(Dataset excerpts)
----
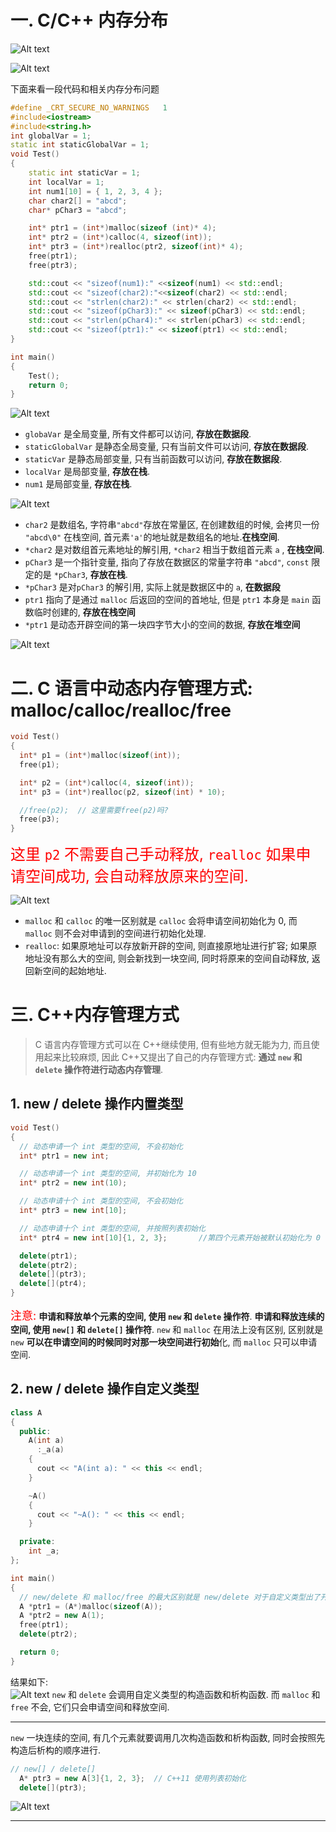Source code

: # 一. C/C++ 内存分布

![Alt text](image/C++%E5%86%85%E5%AD%98%E7%AE%A1%E7%90%86/image-1.png)

![Alt text](image/C++%E5%86%85%E5%AD%98%E7%AE%A1%E7%90%86/image.png)

下面来看一段代码和相关内存分布问题

```cpp
#define _CRT_SECURE_NO_WARNINGS   1
#include<iostream>
#include<string.h>
int globalVar = 1;
static int staticGlobalVar = 1;
void Test()
{
	static int staticVar = 1;
	int localVar = 1;
	int num1[10] = { 1, 2, 3, 4 };
	char char2[] = "abcd";
	char* pChar3 = "abcd";

	int* ptr1 = (int*)malloc(sizeof (int)* 4);
	int* ptr2 = (int*)calloc(4, sizeof(int));
	int* ptr3 = (int*)realloc(ptr2, sizeof(int)* 4);
	free(ptr1);
	free(ptr3);

	std::cout << "sizeof(num1):" <<sizeof(num1) << std::endl;
	std::cout << "sizeof(char2):"<<sizeof(char2) << std::endl;
	std::cout << "strlen(char2):" << strlen(char2) << std::endl;
	std::cout << "sizeof(pChar3):" << sizeof(pChar3) << std::endl;
	std::cout << "strlen(pChar4):" << strlen(pChar3) << std::endl;
	std::cout << "sizeof(ptr1):" << sizeof(ptr1) << std::endl;
}

int main()
{
	Test();
	return 0;
}

```

![Alt text](image/C++%E5%86%85%E5%AD%98%E7%AE%A1%E7%90%86/image-2.png)

- `globaVar` 是全局变量, 所有文件都可以访问, **存放在数据段**.
- `staticGlobalVar` 是静态全局变量, 只有当前文件可以访问, **存放在数据段**.
- `staticVar` 是静态局部变量, 只有当前函数可以访问, **存放在数据段**.
- `localVar` 是局部变量, **存放在栈**.
- `num1` 是局部变量, **存放在栈**.

![Alt text](image/C++%E5%86%85%E5%AD%98%E7%AE%A1%E7%90%86/image-3.png)

- `char2` 是数组名, 字符串`"abcd"`存放在常量区, 在创建数组的时候, 会拷贝一份 `"abcd\0"` 在栈空间, 首元素`'a'`的地址就是数组名的地址.**在栈空间**.
- `*char2` 是对数组首元素地址的解引用, `*char2` 相当于数组首元素 `a` , **在栈空间**.
- `pChar3` 是一个指针变量, 指向了存放在数据区的常量字符串 `"abcd"`, `const` 限定的是 `*pChar3`, **存放在栈**.
- `*pChar3` 是对`pChar3` 的解引用, 实际上就是数据区中的 `a`, **在数据段**
- `ptr1` 指向了是通过 `malloc` 后返回的空间的首地址, 但是 `ptr1` 本身是 `main` 函数临时创建的, **存放在栈空间**
- `*ptr1` 是动态开辟空间的第一块四字节大小的空间的数据, **存放在堆空间**

![Alt text](image/C++%E5%86%85%E5%AD%98%E7%AE%A1%E7%90%86/image-4.png)

# 二. C 语言中动态内存管理方式: malloc/calloc/realloc/free

```cpp
void Test()
{
  int* p1 = (int*)malloc(sizeof(int));
  free(p1);

  int* p2 = (int*)calloc(4, sizeof(int));
  int* p3 = (int*)realloc(p2, sizeof(int) * 10);

  //free(p2);  // 这里需要free(p2)吗?
  free(p3);
}
```

<font size=5 color=red>这里 `p2` 不需要自己手动释放, `realloc` 如果申请空间成功, 会自动释放原来的空间.</font>

![Alt text](image/C++%E5%86%85%E5%AD%98%E7%AE%A1%E7%90%86/image-5.png)

- `malloc` 和 `calloc` 的唯一区别就是 `calloc` 会将申请空间初始化为 0, 而 `malloc` 则不会对申请到的空间进行初始化处理.
- `realloc`: 如果原地址可以存放新开辟的空间, 则直接原地址进行扩容; 如果原地址没有那么大的空间, 则会新找到一块空间, 同时将原来的空间自动释放, 返回新空间的起始地址.

# 三. C++内存管理方式

> C 语言内存管理方式可以在 C++继续使用, 但有些地方就无能为力, 而且使用起来比较麻烦, 因此 C++又提出了自己的内存管理方式: **通过 `new` 和 `delete` 操作符进行动态内存管理**.

## 1. new / delete 操作内置类型

```cpp
void Test()
{
  // 动态申请一个 int 类型的空间, 不会初始化
  int* ptr1 = new int;          

  // 动态申请一个 int 类型的空间, 并初始化为 10
  int* ptr2 = new int(10);

  // 动态申请十个 int 类型的空间, 不会初始化
  int* ptr3 = new int[10];

  // 动态申请十个 int 类型的空间, 并按照列表初始化
  int* ptr4 = new int[10]{1, 2, 3};       //第四个元素开始被默认初始化为 0

  delete(ptr1);
  delete(ptr2);
  delete[](ptr3);
  delete[](ptr4);
}
``` 
<font size=4 color=red>注意:</font> 
**申请和释放单个元素的空间, 使用 `new` 和 `delete` 操作符**.
**申请和释放连续的空间, 使用 `new[]` 和 `delete[]` 操作符**.
`new` 和 `malloc` 在用法上没有区别, 区别就是 `new` **可以在申请空间的时候同时对那一块空间进行初始**化, 而 `malloc` 只可以申请空间.

## 2. new / delete 操作自定义类型

```cpp
class A
{
  public: 
    A(int a)
      :_a(a)
    {
      cout << "A(int a): " << this << endl;
    }

    ~A()
    {
      cout << "~A(): " << this << endl;
    }

  private:
    int _a;
};

int main()
{
  // new/delete 和 malloc/free 的最大区别就是 new/delete 对于自定义类型出了开空间和释放空间还会调用构造函数和析构函数
  A *ptr1 = (A*)malloc(sizeof(A));
  A *ptr2 = new A(1);
  free(ptr1);
  delete(ptr2);

  return 0;
}
```
结果如下:  
![Alt text](image/C++%E5%86%85%E5%AD%98%E7%AE%A1%E7%90%86/image-6.png)
`new` 和 `delete` 会调用自定义类型的构造函数和析构函数.
而 `malloc` 和 `free` 不会, 它们只会申请空间和释放空间.

***
`new` 一块连续的空间, 有几个元素就要调用几次构造函数和析构函数, 同时会按照先构造后析构的顺序进行.

```cpp
// new[] / delete[]
  A* ptr3 = new A[3]{1, 2, 3};  // C++11 使用列表初始化
  delete[](ptr3);
```

![Alt text](image/C++%E5%86%85%E5%AD%98%E7%AE%A1%E7%90%86/image-7.png)

***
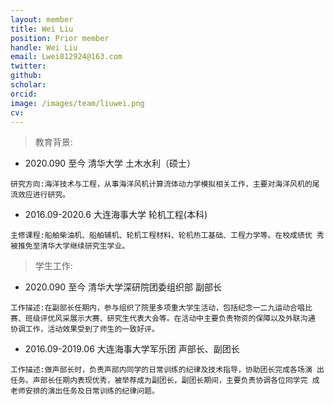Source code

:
 ```yaml
---
layout: member
title: Wei Liu
position: Prior member
handle: Wei Liu
email: Lwei812924@163.com
twitter: 
github: 
scholar:
orcid: 
image: /images/team/liuwei.png
cv: 
---
```


> 教育背景:

- 2020.090 至今 清华大学 土木水利（硕士）

```
研究方向:海洋技术与工程，从事海洋风机计算流体动力学模拟相关工作，主要对海洋风机的尾流效应进行研究。
```

- 2016.09-2020.6 大连海事大学 轮机工程(本科)

```
主修课程:船舶柴油机、船舶辅机、轮机工程材料、轮机热工基础、工程力学等。在校成绩优 秀被推免至清华大学继续研究生学业。
```

> 学生工作:

- 2020.090 至今 清华大学深研院团委组织部 副部长

```
工作描述:在副部长任期内，参与组织了院里多项重大学生活动，包括纪念一二九运动合唱比 赛、班级评优风采展示大赛、研究生代表大会等。在活动中主要负责物资的保障以及外联沟通 协调工作，活动效果受到了师生的一致好评。
```

- 2016.09-2019.06 大连海事大学军乐团 声部长、副团长

```
工作描述:做声部长时，负责声部内同学的日常训练的纪律及技术指导，协助团长完成各场演 出任务。声部长任期内表现优秀，被举荐成为副团长，副团长期间，主要负责协调各位同学完 成老师安排的演出任务及日常训练的纪律问题。
```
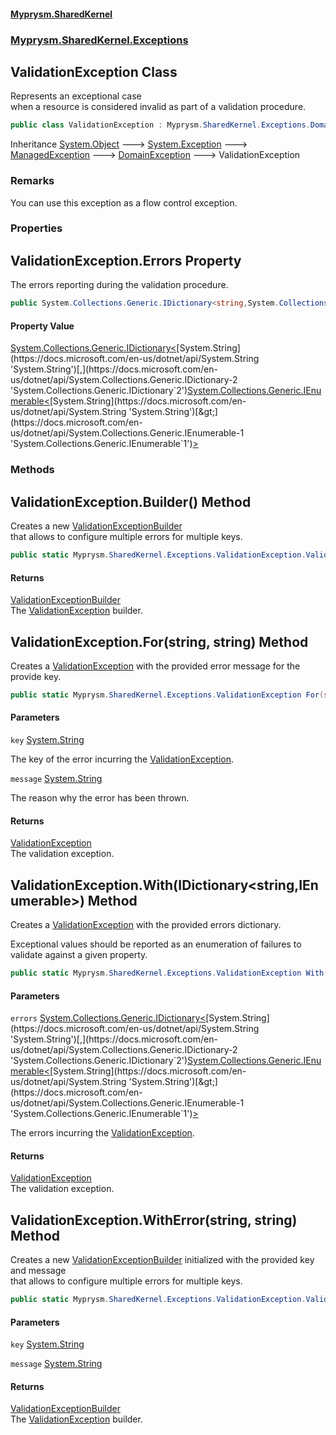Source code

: #### [Myprysm.SharedKernel](index.md 'index')
### [Myprysm.SharedKernel.Exceptions](index.md#Myprysm.SharedKernel.Exceptions 'Myprysm.SharedKernel.Exceptions')

## ValidationException Class

Represents an exceptional case  
when a resource is considered invalid as part of a validation procedure.

```csharp
public class ValidationException : Myprysm.SharedKernel.Exceptions.DomainException
```

Inheritance [System.Object](https://docs.microsoft.com/en-us/dotnet/api/System.Object 'System.Object') &#129106; [System.Exception](https://docs.microsoft.com/en-us/dotnet/api/System.Exception 'System.Exception') &#129106; [ManagedException](Myprysm.SharedKernel.Exceptions.ManagedException.md 'Myprysm.SharedKernel.Exceptions.ManagedException') &#129106; [DomainException](Myprysm.SharedKernel.Exceptions.DomainException.md 'Myprysm.SharedKernel.Exceptions.DomainException') &#129106; ValidationException

### Remarks
You can use this exception as a flow control exception.
### Properties

<a name='Myprysm.SharedKernel.Exceptions.ValidationException.Errors'></a>

## ValidationException.Errors Property

The errors reporting during the validation procedure.

```csharp
public System.Collections.Generic.IDictionary<string,System.Collections.Generic.IEnumerable<string>> Errors { get; }
```

#### Property Value
[System.Collections.Generic.IDictionary&lt;](https://docs.microsoft.com/en-us/dotnet/api/System.Collections.Generic.IDictionary-2 'System.Collections.Generic.IDictionary`2')[System.String](https://docs.microsoft.com/en-us/dotnet/api/System.String 'System.String')[,](https://docs.microsoft.com/en-us/dotnet/api/System.Collections.Generic.IDictionary-2 'System.Collections.Generic.IDictionary`2')[System.Collections.Generic.IEnumerable&lt;](https://docs.microsoft.com/en-us/dotnet/api/System.Collections.Generic.IEnumerable-1 'System.Collections.Generic.IEnumerable`1')[System.String](https://docs.microsoft.com/en-us/dotnet/api/System.String 'System.String')[&gt;](https://docs.microsoft.com/en-us/dotnet/api/System.Collections.Generic.IEnumerable-1 'System.Collections.Generic.IEnumerable`1')[&gt;](https://docs.microsoft.com/en-us/dotnet/api/System.Collections.Generic.IDictionary-2 'System.Collections.Generic.IDictionary`2')
### Methods

<a name='Myprysm.SharedKernel.Exceptions.ValidationException.Builder()'></a>

## ValidationException.Builder() Method

Creates a new [ValidationExceptionBuilder](Myprysm.SharedKernel.Exceptions.ValidationException.ValidationExceptionBuilder.md 'Myprysm.SharedKernel.Exceptions.ValidationException.ValidationExceptionBuilder')  
that allows to configure multiple errors for multiple keys.

```csharp
public static Myprysm.SharedKernel.Exceptions.ValidationException.ValidationExceptionBuilder Builder();
```

#### Returns
[ValidationExceptionBuilder](Myprysm.SharedKernel.Exceptions.ValidationException.ValidationExceptionBuilder.md 'Myprysm.SharedKernel.Exceptions.ValidationException.ValidationExceptionBuilder')  
The [ValidationException](Myprysm.SharedKernel.Exceptions.ValidationException.md 'Myprysm.SharedKernel.Exceptions.ValidationException') builder.

<a name='Myprysm.SharedKernel.Exceptions.ValidationException.For(string,string)'></a>

## ValidationException.For(string, string) Method

Creates a [ValidationException](Myprysm.SharedKernel.Exceptions.ValidationException.md 'Myprysm.SharedKernel.Exceptions.ValidationException') with the provided error message for the provide key.

```csharp
public static Myprysm.SharedKernel.Exceptions.ValidationException For(string key, string message);
```
#### Parameters

<a name='Myprysm.SharedKernel.Exceptions.ValidationException.For(string,string).key'></a>

`key` [System.String](https://docs.microsoft.com/en-us/dotnet/api/System.String 'System.String')

The key of the error incurring the [ValidationException](Myprysm.SharedKernel.Exceptions.ValidationException.md 'Myprysm.SharedKernel.Exceptions.ValidationException').

<a name='Myprysm.SharedKernel.Exceptions.ValidationException.For(string,string).message'></a>

`message` [System.String](https://docs.microsoft.com/en-us/dotnet/api/System.String 'System.String')

The reason why the error has been thrown.

#### Returns
[ValidationException](Myprysm.SharedKernel.Exceptions.ValidationException.md 'Myprysm.SharedKernel.Exceptions.ValidationException')  
The validation exception.

<a name='Myprysm.SharedKernel.Exceptions.ValidationException.With(System.Collections.Generic.IDictionary_string,System.Collections.Generic.IEnumerable_string__)'></a>

## ValidationException.With(IDictionary<string,IEnumerable<string>>) Method

Creates a [ValidationException](Myprysm.SharedKernel.Exceptions.ValidationException.md 'Myprysm.SharedKernel.Exceptions.ValidationException') with the provided errors dictionary.  
  
Exceptional values should be reported as an enumeration of failures to validate against a given property.

```csharp
public static Myprysm.SharedKernel.Exceptions.ValidationException With(System.Collections.Generic.IDictionary<string,System.Collections.Generic.IEnumerable<string>> errors);
```
#### Parameters

<a name='Myprysm.SharedKernel.Exceptions.ValidationException.With(System.Collections.Generic.IDictionary_string,System.Collections.Generic.IEnumerable_string__).errors'></a>

`errors` [System.Collections.Generic.IDictionary&lt;](https://docs.microsoft.com/en-us/dotnet/api/System.Collections.Generic.IDictionary-2 'System.Collections.Generic.IDictionary`2')[System.String](https://docs.microsoft.com/en-us/dotnet/api/System.String 'System.String')[,](https://docs.microsoft.com/en-us/dotnet/api/System.Collections.Generic.IDictionary-2 'System.Collections.Generic.IDictionary`2')[System.Collections.Generic.IEnumerable&lt;](https://docs.microsoft.com/en-us/dotnet/api/System.Collections.Generic.IEnumerable-1 'System.Collections.Generic.IEnumerable`1')[System.String](https://docs.microsoft.com/en-us/dotnet/api/System.String 'System.String')[&gt;](https://docs.microsoft.com/en-us/dotnet/api/System.Collections.Generic.IEnumerable-1 'System.Collections.Generic.IEnumerable`1')[&gt;](https://docs.microsoft.com/en-us/dotnet/api/System.Collections.Generic.IDictionary-2 'System.Collections.Generic.IDictionary`2')

The errors incurring the [ValidationException](Myprysm.SharedKernel.Exceptions.ValidationException.md 'Myprysm.SharedKernel.Exceptions.ValidationException').

#### Returns
[ValidationException](Myprysm.SharedKernel.Exceptions.ValidationException.md 'Myprysm.SharedKernel.Exceptions.ValidationException')  
The validation exception.

<a name='Myprysm.SharedKernel.Exceptions.ValidationException.WithError(string,string)'></a>

## ValidationException.WithError(string, string) Method

Creates a new [ValidationExceptionBuilder](Myprysm.SharedKernel.Exceptions.ValidationException.ValidationExceptionBuilder.md 'Myprysm.SharedKernel.Exceptions.ValidationException.ValidationExceptionBuilder') initialized with the provided key and message  
that allows to configure multiple errors for multiple keys.

```csharp
public static Myprysm.SharedKernel.Exceptions.ValidationException.ValidationExceptionBuilder WithError(string key, string message);
```
#### Parameters

<a name='Myprysm.SharedKernel.Exceptions.ValidationException.WithError(string,string).key'></a>

`key` [System.String](https://docs.microsoft.com/en-us/dotnet/api/System.String 'System.String')

<a name='Myprysm.SharedKernel.Exceptions.ValidationException.WithError(string,string).message'></a>

`message` [System.String](https://docs.microsoft.com/en-us/dotnet/api/System.String 'System.String')

#### Returns
[ValidationExceptionBuilder](Myprysm.SharedKernel.Exceptions.ValidationException.ValidationExceptionBuilder.md 'Myprysm.SharedKernel.Exceptions.ValidationException.ValidationExceptionBuilder')  
The [ValidationException](Myprysm.SharedKernel.Exceptions.ValidationException.md 'Myprysm.SharedKernel.Exceptions.ValidationException') builder.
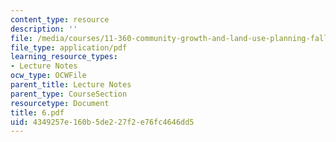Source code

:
 ```yaml
---
content_type: resource
description: ''
file: /media/courses/11-360-community-growth-and-land-use-planning-fall-2006/4349257e160b5de227f2e76fc4646dd5_6.pdf
file_type: application/pdf
learning_resource_types:
- Lecture Notes
ocw_type: OCWFile
parent_title: Lecture Notes
parent_type: CourseSection
resourcetype: Document
title: 6.pdf
uid: 4349257e-160b-5de2-27f2-e76fc4646dd5
---
```

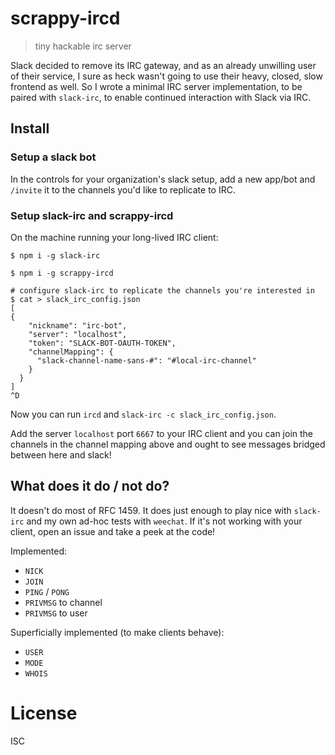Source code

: # scrappy-ircd

> tiny hackable irc server

Slack decided to remove its IRC gateway, and as an already unwilling user of
their service, I sure as heck wasn't going to use their heavy, closed, slow
frontend as well. So I wrote a minimal IRC server implementation, to be paired
with `slack-irc`, to enable continued interaction with Slack via IRC.

## Install

### Setup a slack bot

In the controls for your organization's slack setup, add a new app/bot and
`/invite` it to the channels you'd like to replicate to IRC.

### Setup slack-irc and scrappy-ircd

On the machine running your long-lived IRC client:

```
$ npm i -g slack-irc

$ npm i -g scrappy-ircd

# configure slack-irc to replicate the channels you're interested in
$ cat > slack_irc_config.json
[                                                                                                                                                                           {
    "nickname": "irc-bot",
    "server": "localhost",
    "token": "SLACK-BOT-OAUTH-TOKEN",
    "channelMapping": {
      "slack-channel-name-sans-#": "#local-irc-channel"
    }
  }
]
^D
```

Now you can run `ircd` and `slack-irc -c slack_irc_config.json`.

Add the server `localhost` port `6667` to your IRC client and you can join the
channels in the channel mapping above and ought to see messages bridged between
here and slack!

## What does it do / not do?

It doesn't do most of RFC 1459. It does just enough to play nice with
`slack-irc` and my own ad-hoc tests with `weechat`. If it's not working with
your client, open an issue and take a peek at the code!

Implemented:

- `NICK`
- `JOIN`
- `PING` / `PONG`
- `PRIVMSG` to channel
- `PRIVMSG` to user

Superficially implemented (to make clients behave):
- `USER`
- `MODE`
- `WHOIS`

# License

ISC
----
*ACTION ITEM*: Show each line in the data where the string "staticGlobalVar" appears.

*EXERCISE RESPONSE*:
static int staticGlobalVar = 1;
- `staticGlobalVar` 是静态全局变量, 只有当前文件可以访问, **存放在数据段**.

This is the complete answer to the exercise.